Aktien – 10.05.23
Die Bilanz des 1. Quartals 2023 kann sich sehen lassen: Trotz der Turbulenzen im März verzeichneten insbesondere die breiter gefassten Aktienmärkte in den Industrieländern Kursgewinne. Aus sektoraler Sicht zeigten IT-Aktien die stärkste Performance. Wachstumstitel profitierten vom sinkenden Zinsniveau und der Hoffnung auf ein vorzeitiges Ende des Zinserhöhungszyklus – allen voran bei der US-Notenbank Federal Reserve. Nach Einschätzung der Deutschen Bank bieten die Aktienmärkte in vielen Regionen auf Sicht von zwölf Monaten aber nur ein geringes Potenzial. Attraktive Renditen von festverzinslichen Anlagen dürften Bewertungsausweitungen insbesondere bei US-Aktien begrenzen. Außerdem könnte die geldpolitische Straffung in den Industriestaaten in den nächsten Monaten ihre volle Wirkung entfalten.
Eine Standortbestimmung liefert die beginnende Berichtssaison für das 1. Quartal 2023. Aufgrund des schwächeren Absatzes und höherer Produktionskosten hat die Analystengemeinde die Erwartungen an das Gewinnwachstum in den USA und Europa kontinuierlich nach unten korrigiert. Die Erosion der aggregierten Nettomargen gegenüber den Rekordwerten des letzten Jahres dürfte sich fortsetzen. Für den marktbreiten US-Leitindex S&P 500 werden derzeit ein mageres Umsatzplus von 1,8 Prozent und ein Gewinnrückgang um 6,8 Prozent gegenüber dem Vorjahr prognostiziert. Es wäre das zweite Quartal in Folge mit negativem Gewinnwachstum und gleichzeitig der stärkste Gewinnrückgang seit dem 2. Quartal 2020. Die stärkste Performance wird zyklischen Konsumgütern und Industriewerten zugetraut. Grundstoffe und Gesundheitswesen repräsentieren den unteren Rand der Erwartungen. Für das Gesamtjahr belaufen sich die Gewinnschätzungen im S&P 500 nun auf -0,6 Prozent.
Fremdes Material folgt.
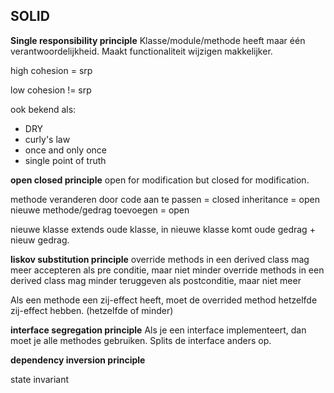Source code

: ## SOLID



**Single responsibility principle**
Klasse/module/methode heeft maar één verantwoordelijkheid. Maakt functionaliteit wijzigen makkelijker. 

high cohesion = srp

low cohesion != srp

ook bekend als:

- DRY
- curly's law
- once and only once
- single point of truth

**open closed principle**
open for modification but closed for modification.

methode veranderen door code aan te passen = closed
inheritance = open
nieuwe methode/gedrag toevoegen = open

nieuwe klasse extends oude klasse, in nieuwe klasse komt oude gedrag + nieuw gedrag.

**liskov substitution principle**
override methods in een derived class mag meer accepteren als pre conditie, maar niet minder
override methods in een derived class mag minder teruggeven als postconditie, maar niet meer

Als een methode een zij-effect heeft, moet de overrided method hetzelfde zij-effect hebben. (hetzelfde of minder)

**interface segregation principle**
Als je een interface implementeert, dan moet je alle methodes gebruiken. Splits de interface anders op. 

**dependency inversion principle**



state invariant





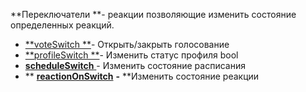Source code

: 
**Переключатели **- реакции позволяющие изменить состояние определенных реакций.


 * [**voteSwitch **](/ph/QNext-admin-reaction-voteOpen-05-03)- Открыть/закрыть голосование
 * [**profileSwitch **](/ph/QNext-admin-reaction-profileSwitch-09-13)- Изменить статус профиля bool
 * [**scheduleSwitch**  ](/ph/QNext-admin-reaction-scheduleOn-05-09)- Изменить состояние расписания
* ** **[**reactionOnSwitch**](/ph/QNext-admin-reaction-reactionSwitch-11-25)** **-** **Изменить состояние реакции

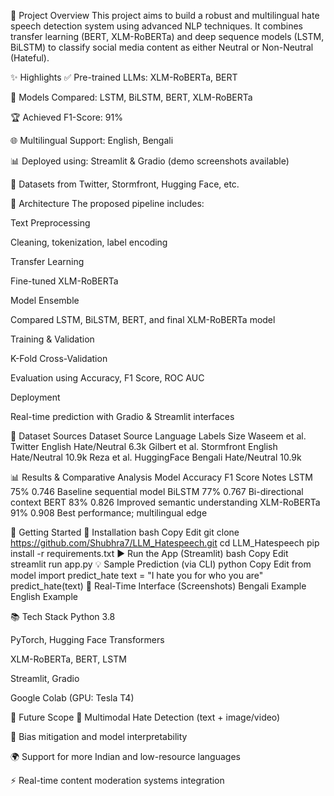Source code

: 📌 Project Overview
This project aims to build a robust and multilingual hate speech detection system using advanced NLP techniques. It combines transfer learning (BERT, XLM-RoBERTa) and deep sequence models (LSTM, BiLSTM) to classify social media content as either Neutral or Non-Neutral (Hateful).

✨ Highlights
✅ Pre-trained LLMs: XLM-RoBERTa, BERT

🔄 Models Compared: LSTM, BiLSTM, BERT, XLM-RoBERTa

🏆 Achieved F1-Score: 91%

🌐 Multilingual Support: English, Bengali

📊 Deployed using: Streamlit & Gradio (demo screenshots available)

📁 Datasets from Twitter, Stormfront, Hugging Face, etc.

🧠 Architecture
The proposed pipeline includes:

Text Preprocessing

Cleaning, tokenization, label encoding

Transfer Learning

Fine-tuned XLM-RoBERTa

Model Ensemble

Compared LSTM, BiLSTM, BERT, and final XLM-RoBERTa model

Training & Validation

K-Fold Cross-Validation

Evaluation using Accuracy, F1 Score, ROC AUC

Deployment

Real-time prediction with Gradio & Streamlit interfaces



📂 Dataset Sources
Dataset	Source	Language	Labels	Size
Waseem et al.	Twitter	English	Hate/Neutral	6.3k
Gilbert et al.	Stormfront	English	Hate/Neutral	10.9k
Reza et al.	HuggingFace	Bengali	Hate/Neutral	10.9k

📊 Results & Comparative Analysis
Model	Accuracy	F1 Score	Notes
LSTM	75%	0.746	Baseline sequential model
BiLSTM	77%	0.767	Bi-directional context
BERT	83%	0.826	Improved semantic understanding
XLM-RoBERTa	91%	0.908	Best performance; multilingual edge

🚀 Getting Started
🔧 Installation
bash
Copy
Edit
git clone https://github.com/Shubhra7/LLM_Hatespeech.git
cd LLM_Hatespeech
pip install -r requirements.txt
▶️ Run the App (Streamlit)
bash
Copy
Edit
streamlit run app.py
💡 Sample Prediction (via CLI)
python
Copy
Edit
from model import predict_hate
text = "I hate you for who you are"
predict_hate(text)
💬 Real-Time Interface (Screenshots)
Bengali Example	English Example

📚 Tech Stack
Python 3.8

PyTorch, Hugging Face Transformers

XLM-RoBERTa, BERT, LSTM

Streamlit, Gradio

Google Colab (GPU: Tesla T4)

🔮 Future Scope
🧩 Multimodal Hate Detection (text + image/video)

🧠 Bias mitigation and model interpretability

🌍 Support for more Indian and low-resource languages

⚡ Real-time content moderation systems integration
Etwas besser könnte es in Europa für den STOXX Europe 600 laufen: bei leicht steigenden Umsätzen (+1,7 Prozent) ein marginaler Rückgang der Gewinne gegenüber dem Vorjahr (-2,5 Prozent). Die Sektoren Finanzwerte und IT könnten das stärkste Gewinnwachstum verzeichnen, Grundstoffe und zyklische Konsumgüter das schwächste. Über alle vier Quartale trauen die Analysten den europäischen Unternehmen ein aggregiertes EPS-Plus von 1,0 Prozent zu.
Nachdem 2022 Substanzwerte (Value) sowohl in den USA als auch in Europa deutlich besser abgeschnitten haben als Wachstumstitel (Growth), hat sich das Blatt inzwischen gewendet. Insbesondere der Rückgang der Anleiherenditen spielt Wachstumstiteln in die Karten. Dagegen schneiden Substanzwerte in Zeiten steigender Renditen wie 2022 in der Regel besser ab. So weisen in Europa Value-Sektoren wie Banken, Versicherungen, Energie und Automobile die höchste positive Korrelation mit den Renditen der 10-jährigen US-Staatsanleihen auf. Eine weitere Stabilisierung des Finanzmarktes könnte zwar zu einem erneuten Renditeanstieg führen und Value-Aktien etwas unterstützen – aber kaum in einem vergleichbaren Ausmaß wie 2022.
Auf der anderen Seite sind Substanzaktien vergleichsweise interessant bewertet und werden weiterhin mit einem Abschlag zu Growth gehandelt. Angesichts des unklaren Makroszenarios könnte sich für Anleger die sogenannte Hantelstrategie (Barbell Strategy) anbieten: Value auf der einen, Growth auf der anderen Seite der Hantel. Interessant dürften weiterhin europäische Banken (Value) sein, deren Risikoabschläge gegenüber dem breiten Markt übertrieben erscheinen. Für Kommunikationsdienstleister (Growth) spricht, dass der Sektor Wachstumsmerkmale mit defensiven Qualitäten (z. B. Dividenden) verbindet. Das gilt auch für Bereiche des Gesundheitswesens und der Technologiebranche.